<XLIII>

AVANT-PROPOS. (1748.)

Rien ne devrait tant dégoûter d'écrire, que la multitude de livres dont l'Europe est inondée; l'abus que l'on fait de l'ingénieuse invention de l'imprimerie éternise nos sottises, et fournira à la postérité des jugements sévères sur la frivolité de nos ouvrages.
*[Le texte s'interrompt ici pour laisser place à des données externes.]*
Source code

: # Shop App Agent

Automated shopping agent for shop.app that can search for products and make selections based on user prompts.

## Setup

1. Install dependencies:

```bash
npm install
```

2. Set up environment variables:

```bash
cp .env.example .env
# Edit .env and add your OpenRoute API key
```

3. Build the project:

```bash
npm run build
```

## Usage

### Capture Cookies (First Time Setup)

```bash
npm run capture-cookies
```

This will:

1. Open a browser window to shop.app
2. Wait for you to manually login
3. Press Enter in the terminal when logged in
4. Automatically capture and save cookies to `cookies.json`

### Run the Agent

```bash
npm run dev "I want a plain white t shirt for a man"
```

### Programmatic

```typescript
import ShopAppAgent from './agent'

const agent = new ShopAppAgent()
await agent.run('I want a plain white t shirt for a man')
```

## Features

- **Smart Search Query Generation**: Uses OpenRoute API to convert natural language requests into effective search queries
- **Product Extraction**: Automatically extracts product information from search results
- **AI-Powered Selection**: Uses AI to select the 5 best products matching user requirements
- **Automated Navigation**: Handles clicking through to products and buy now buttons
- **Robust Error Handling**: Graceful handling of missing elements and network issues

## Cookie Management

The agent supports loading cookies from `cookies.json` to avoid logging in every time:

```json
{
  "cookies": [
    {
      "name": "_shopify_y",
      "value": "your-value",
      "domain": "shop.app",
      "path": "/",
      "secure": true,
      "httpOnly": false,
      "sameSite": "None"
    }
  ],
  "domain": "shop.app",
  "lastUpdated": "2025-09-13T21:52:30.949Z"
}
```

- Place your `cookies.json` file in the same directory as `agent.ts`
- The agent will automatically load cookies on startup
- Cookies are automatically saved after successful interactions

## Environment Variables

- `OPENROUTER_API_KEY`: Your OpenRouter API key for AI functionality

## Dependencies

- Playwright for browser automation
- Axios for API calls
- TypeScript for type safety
Il semble, en effet, que l'on ait épuisé toutes les matières depuis le cèdre jusqu'à l'hysope : peut-être trois cents, peut-être même mille auteurs ont écrit des mémoires et des fragments de l'histoire de France; il n'y a pas de si petite république dont on n'ait composé une grande histoire; on a même fait l'honneur aux insectes de leur consacrer huit gros volumes in-4,a dont la reliure sert tout au moins d'ornement dans la bibliothèque des curieux. Il n'y a pas depuis les injures poliment dites jusqu'aux invectives grossières dont on n'ait d'amples recueils, qu'ont fournis ces querelles littéraires que l'envie excite parmi les savants; et il faut avouer que notre siècle est bien louable de s'occuper si laborieusement pour l'instruction du genre humain!

Ne dirait-on pas qu'un homme qui fait de semblables réflexions n'écrira jamais? Cependant cette fureur, ce mal épi-


a Allusion aux Mémoires pour servir à l'Histoire des insectes, par René-Antoine Ferchault de Réaumur, dont six volumes in-4 parurent de 1734 à 1742.